Design document for endjob hook event

Hi All,

A design proposal for adding an endjob hook event has been created. The purpose is to allow for recording job information and the time of when a job ends which is required for more detailed accounting of jobs for some sites.

Design Doc endjob hook event

This is a WIP and feedback would be appreciated.

Thanks!

@toonen @pershey

Hey @sdass
Thanks for writing this design document. I have a couple of comments.

  1. Does this hook fire on a job delete? If not, you might want it to. Right now the hook fires for every reason the job ends except if it gets deleted.
  2. Consider allowing at least some job elements to be modified. Wouldn’t it be more helpful in the endjob hook if you could modify what shows up in the accounting log? Right now all you can do is write to the server log, or do something external to PBS.
  3. In your example hook, you use %% for string formatting, when I think you want a single %.

Bhroam

@sdass Looks good so far.

  • Please specify the behavior when the endjob hook script encounters an unexpected error causing an unhandled exception, or if the script terminates due to a hook alarm. The resulting action will be like pbs.event().reject()

  • For the format of the new job attribute ‘endtime’, you can just say type ‘pbs.duration’ which is a formal type in PBS hooks.

Also wrt endtime, it is a duration from exactly when to when? Start of user job script to end of script? Duration when resources were allocated to job (i.e., including prologue and epilogue durations)?

Interesting discussion on endtime. How is it different than resources_used.walltime?

Similar to stime, endtime is set to seconds since the Epoch at the time the server is told/detects that the job or subjob has ended. etime was already being used for eligible time, so we named this attribute endtime instead.

In that case, the design document needs updating to indicate the format is epoch time, rather than a duration.

Hi @bhroam,

Thank you for the quick responses and suggestions. My apologies, I should’ve responded right away before diving into working on the suggested delete scenario.

  1. Per your suggestion, we looked into firing the endjob hook on the job delete (in req_delete.c); specifically only for jobs that were already running.
    What we found was when we added a call to process hooks that the hook was actually being called twice, once by the new endjob hook call within req_deletejob2 and then again by job_obit after the mom responds to the delete request.
    So we now added a call to the endjob process hooks in node_manager to handle the case when the mom can not be reached and the job is forced deleted.

  2. Wrt modifiable job elements, we agree that it would definitely be helpful. However, at the moment, since we don’t have a specific need on our end that calls for it and we needed these changes pull into our production environment, we would like to keep it currently as is and create a PR in the future to address this.

  3. Agreed, updated string formatting per suggestion.

Hi @bayucan,

Thank you for the responses and suggestions.

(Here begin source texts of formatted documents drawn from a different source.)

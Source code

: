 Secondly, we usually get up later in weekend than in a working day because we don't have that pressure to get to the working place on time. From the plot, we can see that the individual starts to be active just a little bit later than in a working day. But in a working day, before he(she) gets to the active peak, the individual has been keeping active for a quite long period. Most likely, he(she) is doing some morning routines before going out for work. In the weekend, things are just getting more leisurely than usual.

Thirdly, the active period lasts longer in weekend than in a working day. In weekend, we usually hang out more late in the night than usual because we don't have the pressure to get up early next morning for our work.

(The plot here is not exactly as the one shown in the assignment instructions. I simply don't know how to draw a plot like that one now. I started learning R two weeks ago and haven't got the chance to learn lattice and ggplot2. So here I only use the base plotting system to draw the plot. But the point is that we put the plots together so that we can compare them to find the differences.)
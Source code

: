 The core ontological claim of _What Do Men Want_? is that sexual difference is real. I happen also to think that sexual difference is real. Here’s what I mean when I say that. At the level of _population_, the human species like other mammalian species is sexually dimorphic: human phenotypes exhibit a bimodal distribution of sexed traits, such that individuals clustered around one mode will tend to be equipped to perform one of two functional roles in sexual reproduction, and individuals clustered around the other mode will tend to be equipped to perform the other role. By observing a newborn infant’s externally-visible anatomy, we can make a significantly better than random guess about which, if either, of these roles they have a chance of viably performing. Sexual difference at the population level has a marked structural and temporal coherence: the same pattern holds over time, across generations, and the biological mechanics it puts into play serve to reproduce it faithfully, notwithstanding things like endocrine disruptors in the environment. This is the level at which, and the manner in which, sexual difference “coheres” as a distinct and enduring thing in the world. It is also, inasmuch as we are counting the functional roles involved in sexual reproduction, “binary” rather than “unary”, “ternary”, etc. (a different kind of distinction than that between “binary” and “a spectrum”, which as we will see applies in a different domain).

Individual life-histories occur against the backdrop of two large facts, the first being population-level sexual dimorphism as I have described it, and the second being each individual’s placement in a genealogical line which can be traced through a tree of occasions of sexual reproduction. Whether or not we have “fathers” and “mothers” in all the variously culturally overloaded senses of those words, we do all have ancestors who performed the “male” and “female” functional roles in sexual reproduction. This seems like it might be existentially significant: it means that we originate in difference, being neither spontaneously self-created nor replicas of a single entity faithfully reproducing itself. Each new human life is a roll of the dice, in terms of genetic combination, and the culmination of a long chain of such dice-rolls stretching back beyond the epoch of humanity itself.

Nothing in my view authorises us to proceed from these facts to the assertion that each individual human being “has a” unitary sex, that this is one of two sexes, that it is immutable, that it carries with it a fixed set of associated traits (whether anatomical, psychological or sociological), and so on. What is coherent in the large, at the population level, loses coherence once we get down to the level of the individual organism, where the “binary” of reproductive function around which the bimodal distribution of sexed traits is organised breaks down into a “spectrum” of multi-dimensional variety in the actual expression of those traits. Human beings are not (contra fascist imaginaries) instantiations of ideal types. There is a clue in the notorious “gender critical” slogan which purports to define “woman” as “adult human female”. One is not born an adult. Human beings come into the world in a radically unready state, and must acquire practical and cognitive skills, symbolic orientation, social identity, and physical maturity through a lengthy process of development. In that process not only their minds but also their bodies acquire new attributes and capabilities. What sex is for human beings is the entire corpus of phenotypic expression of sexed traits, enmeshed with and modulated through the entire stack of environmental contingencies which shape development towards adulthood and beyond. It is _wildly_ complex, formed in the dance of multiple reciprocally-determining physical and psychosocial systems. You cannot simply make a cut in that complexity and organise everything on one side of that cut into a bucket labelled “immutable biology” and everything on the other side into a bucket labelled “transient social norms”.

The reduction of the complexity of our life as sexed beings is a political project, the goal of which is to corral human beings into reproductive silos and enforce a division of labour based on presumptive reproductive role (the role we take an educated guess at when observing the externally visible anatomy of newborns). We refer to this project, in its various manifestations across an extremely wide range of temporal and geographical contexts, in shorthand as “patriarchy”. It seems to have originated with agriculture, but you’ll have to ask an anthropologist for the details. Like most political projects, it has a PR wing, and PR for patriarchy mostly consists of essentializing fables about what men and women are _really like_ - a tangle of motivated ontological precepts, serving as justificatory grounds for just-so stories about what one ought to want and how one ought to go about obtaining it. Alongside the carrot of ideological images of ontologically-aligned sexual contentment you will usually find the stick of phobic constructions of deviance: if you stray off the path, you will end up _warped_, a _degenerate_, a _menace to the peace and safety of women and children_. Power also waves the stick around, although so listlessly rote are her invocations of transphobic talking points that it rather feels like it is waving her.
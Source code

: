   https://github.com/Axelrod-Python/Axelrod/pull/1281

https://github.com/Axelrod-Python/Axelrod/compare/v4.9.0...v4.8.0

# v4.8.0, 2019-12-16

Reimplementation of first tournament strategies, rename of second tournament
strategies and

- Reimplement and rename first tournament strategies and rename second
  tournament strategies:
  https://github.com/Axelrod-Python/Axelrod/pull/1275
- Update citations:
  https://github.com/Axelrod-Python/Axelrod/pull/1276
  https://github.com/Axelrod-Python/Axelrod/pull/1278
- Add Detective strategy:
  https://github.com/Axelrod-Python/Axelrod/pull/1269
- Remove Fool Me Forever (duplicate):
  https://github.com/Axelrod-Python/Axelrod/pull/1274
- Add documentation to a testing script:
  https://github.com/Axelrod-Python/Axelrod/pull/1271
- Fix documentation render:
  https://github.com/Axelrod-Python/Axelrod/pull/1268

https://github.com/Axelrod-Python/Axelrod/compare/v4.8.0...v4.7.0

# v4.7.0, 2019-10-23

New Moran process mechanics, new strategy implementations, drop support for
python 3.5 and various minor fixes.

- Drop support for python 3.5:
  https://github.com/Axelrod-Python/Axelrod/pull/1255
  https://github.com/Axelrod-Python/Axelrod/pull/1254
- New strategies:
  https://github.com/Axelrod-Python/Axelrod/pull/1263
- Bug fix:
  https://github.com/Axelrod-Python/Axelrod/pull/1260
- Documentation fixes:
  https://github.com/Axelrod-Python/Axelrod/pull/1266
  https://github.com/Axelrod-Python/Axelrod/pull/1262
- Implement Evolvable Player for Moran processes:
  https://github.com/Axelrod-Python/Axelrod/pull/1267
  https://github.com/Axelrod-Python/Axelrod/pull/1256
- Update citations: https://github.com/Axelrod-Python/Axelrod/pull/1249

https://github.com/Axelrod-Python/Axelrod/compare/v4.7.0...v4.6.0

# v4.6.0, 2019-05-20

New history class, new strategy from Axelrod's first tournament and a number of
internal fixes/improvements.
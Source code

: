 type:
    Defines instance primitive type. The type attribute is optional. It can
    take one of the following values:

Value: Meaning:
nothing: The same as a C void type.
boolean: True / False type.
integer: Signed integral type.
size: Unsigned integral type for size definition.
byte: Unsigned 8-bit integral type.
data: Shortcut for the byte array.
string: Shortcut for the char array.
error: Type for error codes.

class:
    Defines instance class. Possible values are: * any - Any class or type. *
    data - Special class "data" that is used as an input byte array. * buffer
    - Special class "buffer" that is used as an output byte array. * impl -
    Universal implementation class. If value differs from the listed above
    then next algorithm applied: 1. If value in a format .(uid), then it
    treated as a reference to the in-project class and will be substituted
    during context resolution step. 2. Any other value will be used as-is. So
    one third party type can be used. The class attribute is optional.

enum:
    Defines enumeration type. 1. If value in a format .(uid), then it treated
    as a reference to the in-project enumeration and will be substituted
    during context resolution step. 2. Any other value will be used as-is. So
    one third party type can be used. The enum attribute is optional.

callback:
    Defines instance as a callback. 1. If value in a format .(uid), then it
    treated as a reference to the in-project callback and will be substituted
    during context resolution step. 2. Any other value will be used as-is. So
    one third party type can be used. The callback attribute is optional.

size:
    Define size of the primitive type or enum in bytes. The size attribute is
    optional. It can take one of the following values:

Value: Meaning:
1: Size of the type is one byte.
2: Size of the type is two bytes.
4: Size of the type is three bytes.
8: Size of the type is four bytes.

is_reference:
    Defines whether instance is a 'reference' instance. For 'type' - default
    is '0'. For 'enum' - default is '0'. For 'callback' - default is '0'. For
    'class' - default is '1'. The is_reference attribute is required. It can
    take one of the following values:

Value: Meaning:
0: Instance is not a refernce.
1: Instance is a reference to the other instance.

  1. I’ve updated to design doc per your suggestion to add a sub-bullet under the bullet that describes the .accept and .reject calls to say the following “In the case where the hook script encounters an exception, the error is logged.”
  2. As @dtalcott and @ toonen brought up; I made an error and should have specified that the endtime is actually the time in seconds since epoch (updated)

@sdass : looks good. Thanks.

Thanks for making the changes @sdass
I notice you say that the hook is called when a job is being deleted and we can not contact the mom. In the forums you said it will be called when a job is being deleted. I think you should mention that in the document.

Just a small nit about the example hook (I wouldn’t normally care, except it might end up in the docs):

  1. You say pbs.logmsg(pbs.LOG_DEBUG, ’ ‘%s’ ') but don’t don’t have the ‘% (var)’ to fill in the %s
  2. a few lines down on the job endtime line you still have double %%s.

The document is looking really good!
Bhroam

Thanks for taking another look with helpful suggestions @bhroam

I went ahead and updated the design doc to describe the scenario when the job is deleted and we can not contact the mom. Also, we went back and tested some more and found that when you force delete a running job, we actually do need to add a call to process_hooks in the req_deletejob2 function. Design doc also captures this now.

I have also updated the example script to address the two points described.
Thanks for your help!

@sdass
Thanks for making all the changes. It looks good to me now.

Bhroam